After experimenting with modern classics like Titanic (1997) and The Lord of the Rings (2001), we chose the trailer for Martin Scorsese’s The Wolf of Wall Street (2013) because of its fast-paced cuts between scenes in relatively everyday environments like restaurants, offices, boats and houses filled with tables, glasses, computers, cars, and other objects suitable for image detection. As German artist Hito Steyerl (2014) once stated: ‘The unforeseen has a hard time happening because it is not yet in the database‘, and logically, the algorithm was better at detecting businessmen in suits drinking wine than the Uruk-hai and Nazgul from Tolkien’s Middle-earth universe.

Instead of simply outputting the found objects on top of the original video, we made three different versions of the trailer, each using a different filter. The first video filter uses object masking, so only objects recognized by the software appear. The second version blurs all detected objects, thus acting like an automatic censoring algorithm. The final version removes the visuals entirely, essentially creating a filter of what the software ‘sees’ during analysis.

Fig. 7. Andreas Refsgaard & Lasse Korsgaard, An algorithm watching a movie trailer. 2017.

The project got a lot of media attention and in an article covering the project, Sidney Fussell from Gizmodo described the project in this way:

If a movie trailer distills a 2-hour film into its 3-minute essentials, what would it look like to distill a movie trailer? Strangely, it would look a lot like object recognition software. In three separate videos, we essentially see how algorithms watch movies: They label the essentials—a tie, a wine glass, a chair—but leave the specifics out. It’s like visual ad-libs.


The ability to detect objects and determine their bounding boxes opens up a whole new potential for remixing and personalizing video content. Lasse and I also did a low fidelity exploration in this direction by letting visitors on a website scrub between the original version of the intro for American sitcom Full House or a version where all detected objects were replaced by emojis.

Fig. 8. Andreas Refsgaard & Lasse Korsgaard, Full House Emojified. 2017.

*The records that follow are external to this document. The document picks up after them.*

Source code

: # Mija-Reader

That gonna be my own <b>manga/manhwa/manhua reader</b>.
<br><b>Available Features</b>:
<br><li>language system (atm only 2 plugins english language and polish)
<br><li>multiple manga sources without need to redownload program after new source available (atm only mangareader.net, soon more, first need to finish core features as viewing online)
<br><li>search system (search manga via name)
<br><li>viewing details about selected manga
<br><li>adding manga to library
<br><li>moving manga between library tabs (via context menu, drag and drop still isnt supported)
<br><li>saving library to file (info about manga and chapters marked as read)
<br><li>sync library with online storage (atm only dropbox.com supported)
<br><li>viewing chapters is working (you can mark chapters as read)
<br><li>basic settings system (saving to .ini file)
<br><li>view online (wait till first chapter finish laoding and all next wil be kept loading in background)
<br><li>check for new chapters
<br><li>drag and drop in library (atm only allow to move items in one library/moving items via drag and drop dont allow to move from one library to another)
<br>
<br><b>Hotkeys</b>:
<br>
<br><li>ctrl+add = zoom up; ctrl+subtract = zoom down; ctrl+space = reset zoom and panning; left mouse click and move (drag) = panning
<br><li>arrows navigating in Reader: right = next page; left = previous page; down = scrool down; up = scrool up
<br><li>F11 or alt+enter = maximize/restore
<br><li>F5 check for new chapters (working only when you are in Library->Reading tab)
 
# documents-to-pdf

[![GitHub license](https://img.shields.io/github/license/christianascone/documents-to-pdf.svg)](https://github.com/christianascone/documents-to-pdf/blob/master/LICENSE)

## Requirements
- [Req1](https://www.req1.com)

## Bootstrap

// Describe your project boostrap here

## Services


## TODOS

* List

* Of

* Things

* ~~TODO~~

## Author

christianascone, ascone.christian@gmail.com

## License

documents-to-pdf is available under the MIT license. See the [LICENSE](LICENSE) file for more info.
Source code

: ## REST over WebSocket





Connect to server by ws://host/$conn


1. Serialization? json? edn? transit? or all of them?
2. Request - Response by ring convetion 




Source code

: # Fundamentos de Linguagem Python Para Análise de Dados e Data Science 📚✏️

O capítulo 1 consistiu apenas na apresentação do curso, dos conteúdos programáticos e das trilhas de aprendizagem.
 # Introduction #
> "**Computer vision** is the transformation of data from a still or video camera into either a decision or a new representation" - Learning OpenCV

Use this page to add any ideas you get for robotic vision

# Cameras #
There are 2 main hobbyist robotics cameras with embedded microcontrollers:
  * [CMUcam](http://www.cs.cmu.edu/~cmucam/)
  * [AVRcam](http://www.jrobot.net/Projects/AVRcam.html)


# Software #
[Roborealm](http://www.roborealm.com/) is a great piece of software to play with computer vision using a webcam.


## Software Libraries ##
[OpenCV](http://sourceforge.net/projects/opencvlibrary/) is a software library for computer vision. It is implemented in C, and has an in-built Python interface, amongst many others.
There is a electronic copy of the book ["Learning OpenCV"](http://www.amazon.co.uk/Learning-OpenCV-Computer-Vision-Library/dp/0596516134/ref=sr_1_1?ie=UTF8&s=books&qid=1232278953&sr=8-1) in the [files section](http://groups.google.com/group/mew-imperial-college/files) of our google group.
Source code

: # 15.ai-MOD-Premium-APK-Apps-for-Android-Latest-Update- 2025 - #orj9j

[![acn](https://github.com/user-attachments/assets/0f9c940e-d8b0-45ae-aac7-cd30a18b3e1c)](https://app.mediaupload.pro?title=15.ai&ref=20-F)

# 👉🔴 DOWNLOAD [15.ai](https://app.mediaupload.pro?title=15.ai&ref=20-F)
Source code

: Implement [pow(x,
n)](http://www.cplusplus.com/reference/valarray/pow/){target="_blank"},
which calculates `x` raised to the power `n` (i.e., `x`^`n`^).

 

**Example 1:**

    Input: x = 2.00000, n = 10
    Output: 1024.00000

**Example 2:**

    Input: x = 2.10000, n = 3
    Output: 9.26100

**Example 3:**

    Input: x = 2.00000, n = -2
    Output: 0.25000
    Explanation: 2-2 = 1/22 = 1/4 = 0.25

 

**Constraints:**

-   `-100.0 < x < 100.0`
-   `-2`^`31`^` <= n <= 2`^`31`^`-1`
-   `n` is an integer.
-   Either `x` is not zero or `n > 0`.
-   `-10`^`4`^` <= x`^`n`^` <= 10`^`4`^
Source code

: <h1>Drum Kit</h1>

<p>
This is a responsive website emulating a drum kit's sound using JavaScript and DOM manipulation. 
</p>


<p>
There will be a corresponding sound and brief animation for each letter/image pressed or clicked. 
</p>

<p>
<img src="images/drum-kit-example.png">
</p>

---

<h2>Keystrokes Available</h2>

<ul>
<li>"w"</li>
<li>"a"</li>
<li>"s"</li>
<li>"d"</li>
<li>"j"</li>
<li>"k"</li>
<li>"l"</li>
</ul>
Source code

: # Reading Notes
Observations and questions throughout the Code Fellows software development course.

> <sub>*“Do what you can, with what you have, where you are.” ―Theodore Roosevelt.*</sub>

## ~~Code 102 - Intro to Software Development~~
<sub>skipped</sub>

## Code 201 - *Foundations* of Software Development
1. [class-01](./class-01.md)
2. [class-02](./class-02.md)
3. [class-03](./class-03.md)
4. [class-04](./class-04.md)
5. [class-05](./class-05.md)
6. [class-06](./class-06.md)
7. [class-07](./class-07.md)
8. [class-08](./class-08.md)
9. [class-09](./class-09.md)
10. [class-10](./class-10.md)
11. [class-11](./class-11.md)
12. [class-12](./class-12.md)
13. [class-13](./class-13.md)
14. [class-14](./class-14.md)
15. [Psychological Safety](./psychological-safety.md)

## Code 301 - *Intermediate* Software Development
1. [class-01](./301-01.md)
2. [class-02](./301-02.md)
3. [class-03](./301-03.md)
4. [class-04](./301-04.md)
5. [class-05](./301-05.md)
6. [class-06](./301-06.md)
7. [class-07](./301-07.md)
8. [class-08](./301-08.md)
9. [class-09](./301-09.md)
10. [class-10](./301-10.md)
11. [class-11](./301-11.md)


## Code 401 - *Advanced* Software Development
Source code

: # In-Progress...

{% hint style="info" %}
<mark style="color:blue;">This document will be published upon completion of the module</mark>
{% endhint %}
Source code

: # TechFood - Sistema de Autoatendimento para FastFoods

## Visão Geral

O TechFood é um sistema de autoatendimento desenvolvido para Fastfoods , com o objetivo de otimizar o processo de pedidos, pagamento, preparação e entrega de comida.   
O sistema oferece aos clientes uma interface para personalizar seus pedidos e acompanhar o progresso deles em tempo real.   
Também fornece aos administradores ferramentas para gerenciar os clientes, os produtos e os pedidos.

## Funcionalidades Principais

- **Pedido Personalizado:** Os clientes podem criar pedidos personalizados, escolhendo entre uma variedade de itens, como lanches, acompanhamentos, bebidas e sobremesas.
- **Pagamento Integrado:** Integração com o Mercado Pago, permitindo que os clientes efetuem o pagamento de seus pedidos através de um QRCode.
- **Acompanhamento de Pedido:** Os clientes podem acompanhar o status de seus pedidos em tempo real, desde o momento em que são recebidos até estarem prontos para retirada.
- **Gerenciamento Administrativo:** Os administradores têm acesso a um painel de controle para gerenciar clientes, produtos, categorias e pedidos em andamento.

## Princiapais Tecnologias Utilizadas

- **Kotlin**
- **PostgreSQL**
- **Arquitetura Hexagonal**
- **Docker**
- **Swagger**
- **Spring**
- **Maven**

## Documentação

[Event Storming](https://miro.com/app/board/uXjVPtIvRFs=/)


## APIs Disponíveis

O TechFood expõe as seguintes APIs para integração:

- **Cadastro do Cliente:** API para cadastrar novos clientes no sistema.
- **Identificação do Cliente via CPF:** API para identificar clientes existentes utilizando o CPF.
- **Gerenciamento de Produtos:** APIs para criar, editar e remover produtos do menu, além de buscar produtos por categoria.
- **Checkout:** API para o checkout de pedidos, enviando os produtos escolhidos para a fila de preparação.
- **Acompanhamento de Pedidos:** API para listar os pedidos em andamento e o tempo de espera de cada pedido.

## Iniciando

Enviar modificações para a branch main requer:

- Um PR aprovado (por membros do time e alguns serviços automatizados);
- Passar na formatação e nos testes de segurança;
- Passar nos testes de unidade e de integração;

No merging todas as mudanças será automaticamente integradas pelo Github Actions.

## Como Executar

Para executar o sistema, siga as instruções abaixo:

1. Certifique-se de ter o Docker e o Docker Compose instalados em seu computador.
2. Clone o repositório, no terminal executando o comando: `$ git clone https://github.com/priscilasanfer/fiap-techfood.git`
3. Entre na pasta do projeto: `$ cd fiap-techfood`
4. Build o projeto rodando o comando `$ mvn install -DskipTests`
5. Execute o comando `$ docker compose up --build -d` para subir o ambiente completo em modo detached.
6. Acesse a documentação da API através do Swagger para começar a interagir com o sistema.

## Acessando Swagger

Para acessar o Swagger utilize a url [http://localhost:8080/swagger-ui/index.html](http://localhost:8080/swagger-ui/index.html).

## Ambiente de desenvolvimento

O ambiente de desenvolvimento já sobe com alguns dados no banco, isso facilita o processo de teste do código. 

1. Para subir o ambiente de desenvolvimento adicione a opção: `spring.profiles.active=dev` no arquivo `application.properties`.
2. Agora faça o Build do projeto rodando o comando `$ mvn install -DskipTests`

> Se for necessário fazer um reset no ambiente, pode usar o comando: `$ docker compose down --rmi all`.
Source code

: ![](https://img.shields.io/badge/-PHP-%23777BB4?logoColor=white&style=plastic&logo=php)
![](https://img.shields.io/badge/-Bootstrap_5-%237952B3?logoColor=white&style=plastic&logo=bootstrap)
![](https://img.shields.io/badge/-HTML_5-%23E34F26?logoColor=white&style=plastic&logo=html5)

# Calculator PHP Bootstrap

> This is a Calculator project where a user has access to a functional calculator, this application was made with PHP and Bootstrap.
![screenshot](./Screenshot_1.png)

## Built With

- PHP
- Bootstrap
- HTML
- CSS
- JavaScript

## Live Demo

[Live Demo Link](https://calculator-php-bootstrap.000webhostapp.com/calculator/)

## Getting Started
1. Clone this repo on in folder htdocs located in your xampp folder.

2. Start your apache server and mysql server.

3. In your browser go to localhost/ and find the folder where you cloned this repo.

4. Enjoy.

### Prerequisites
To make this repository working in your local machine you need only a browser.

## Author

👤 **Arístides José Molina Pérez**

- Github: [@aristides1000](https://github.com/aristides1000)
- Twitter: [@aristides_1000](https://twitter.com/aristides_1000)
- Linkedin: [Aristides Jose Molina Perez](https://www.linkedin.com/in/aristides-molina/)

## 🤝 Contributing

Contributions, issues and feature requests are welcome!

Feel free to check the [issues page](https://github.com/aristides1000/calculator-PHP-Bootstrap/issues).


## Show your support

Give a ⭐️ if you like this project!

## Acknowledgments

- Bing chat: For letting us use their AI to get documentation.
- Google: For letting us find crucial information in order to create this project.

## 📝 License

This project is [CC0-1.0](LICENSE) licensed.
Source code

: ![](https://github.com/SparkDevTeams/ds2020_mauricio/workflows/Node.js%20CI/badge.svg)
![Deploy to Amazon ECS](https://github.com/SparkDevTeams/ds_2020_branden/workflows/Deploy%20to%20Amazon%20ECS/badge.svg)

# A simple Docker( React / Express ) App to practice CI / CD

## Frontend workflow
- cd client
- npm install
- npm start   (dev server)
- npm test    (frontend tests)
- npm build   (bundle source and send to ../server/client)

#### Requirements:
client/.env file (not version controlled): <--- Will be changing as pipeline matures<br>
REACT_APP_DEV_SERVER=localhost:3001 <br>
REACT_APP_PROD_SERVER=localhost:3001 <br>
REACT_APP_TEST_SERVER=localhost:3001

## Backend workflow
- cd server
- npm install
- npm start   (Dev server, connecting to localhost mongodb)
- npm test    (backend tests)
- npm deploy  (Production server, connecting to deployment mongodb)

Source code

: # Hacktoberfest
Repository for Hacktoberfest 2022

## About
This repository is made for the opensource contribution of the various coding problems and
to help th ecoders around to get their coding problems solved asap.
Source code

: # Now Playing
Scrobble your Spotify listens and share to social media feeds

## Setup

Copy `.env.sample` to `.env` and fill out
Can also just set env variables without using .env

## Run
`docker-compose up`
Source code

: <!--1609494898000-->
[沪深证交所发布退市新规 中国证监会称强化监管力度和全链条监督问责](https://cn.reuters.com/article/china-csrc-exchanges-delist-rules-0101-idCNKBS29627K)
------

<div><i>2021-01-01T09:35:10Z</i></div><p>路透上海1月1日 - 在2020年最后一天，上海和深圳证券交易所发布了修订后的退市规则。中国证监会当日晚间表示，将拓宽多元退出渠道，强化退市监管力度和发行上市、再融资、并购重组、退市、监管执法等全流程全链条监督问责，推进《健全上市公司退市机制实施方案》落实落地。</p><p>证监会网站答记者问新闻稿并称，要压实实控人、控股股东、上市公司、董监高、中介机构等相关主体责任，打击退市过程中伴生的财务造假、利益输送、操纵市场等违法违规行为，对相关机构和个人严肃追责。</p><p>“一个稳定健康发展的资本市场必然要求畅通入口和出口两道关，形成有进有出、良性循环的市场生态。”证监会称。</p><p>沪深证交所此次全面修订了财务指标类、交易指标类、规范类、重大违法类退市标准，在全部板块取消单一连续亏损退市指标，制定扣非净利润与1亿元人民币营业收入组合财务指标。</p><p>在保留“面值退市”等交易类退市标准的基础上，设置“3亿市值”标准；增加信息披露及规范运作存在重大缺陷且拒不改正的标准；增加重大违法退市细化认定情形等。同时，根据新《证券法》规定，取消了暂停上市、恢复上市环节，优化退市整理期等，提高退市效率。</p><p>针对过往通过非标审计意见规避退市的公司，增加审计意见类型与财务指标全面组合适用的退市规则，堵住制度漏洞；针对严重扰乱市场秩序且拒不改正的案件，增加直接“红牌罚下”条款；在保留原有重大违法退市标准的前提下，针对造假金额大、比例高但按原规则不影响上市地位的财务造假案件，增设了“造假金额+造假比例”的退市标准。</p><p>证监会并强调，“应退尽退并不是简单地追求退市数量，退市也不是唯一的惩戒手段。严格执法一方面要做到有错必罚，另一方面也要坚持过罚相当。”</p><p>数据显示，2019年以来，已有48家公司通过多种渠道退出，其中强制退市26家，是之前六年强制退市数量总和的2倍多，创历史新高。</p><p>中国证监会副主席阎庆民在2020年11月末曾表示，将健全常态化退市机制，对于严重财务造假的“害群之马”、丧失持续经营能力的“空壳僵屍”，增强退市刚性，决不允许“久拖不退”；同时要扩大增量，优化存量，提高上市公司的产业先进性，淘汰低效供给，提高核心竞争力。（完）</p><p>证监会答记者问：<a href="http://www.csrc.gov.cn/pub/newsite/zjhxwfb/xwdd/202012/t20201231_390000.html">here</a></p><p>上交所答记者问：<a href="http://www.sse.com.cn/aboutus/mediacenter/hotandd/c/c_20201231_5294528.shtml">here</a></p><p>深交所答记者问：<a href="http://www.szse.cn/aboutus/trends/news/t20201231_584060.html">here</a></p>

Desirable or not, prototypes like this investigate a future where software could automatically censor parts of movies based on the age and sensitivity of the viewer, or perhaps replace actors that viewers dislike with their favorite ones.

Future perspectives

Training machine learning algorithms has changed my attitude towards a lot of problems and enabled me to see a whole new range of opportunities for projects. Besides expanding our possible input-output combinations, I see big potential in making people active participants rather than passive consumers of whatever experiences and tools we build. I am interested in designing for surprises, both for the people interacting with my systems and myself, and want to create interactions that give people a pronounced sense of agency. When a tool or a piece is interactive, you do not know in advance how people will use it, which makes the experiences all the more open-ended. And with the type of machine learning I am using, people can potentially train the input methods themselves, making the interactions even more unpredictable and less determined by us, the designers.

A project that really encapsulates these thoughts is Objectifier by Bjørn Karmann, built in 2016 as his thesis project from Copenhagen Institute of Interaction Design. Objectifier empowers people to train objects in their daily environment to respond to their unique behaviors. It contains a camera, a computer, and a relay, and it lets you turn any electrical device plugged into it on or off, based on what it sees. This allows people to train the system to turn on the radio by doing a certain pose or turn off a lamp, when nobody is sitting at a desk. This provides an experience of training an artificial intelligence; a shift from being a passive consumer to becoming an active, playful director of domestic technology.

Fig. 9. Bjørn Karmann, Objectifier. 2016.

From classification to generation

Over the last few years, as I have personally moved slightly away from interaction design and more towards the digital art scene, my use of techniques has also changed. Instead of using machine learning techniques to make digital systems interpret the world by classifying inputs, I am leveraging machine learning to generate artworks by itself, most often in the form of text or images.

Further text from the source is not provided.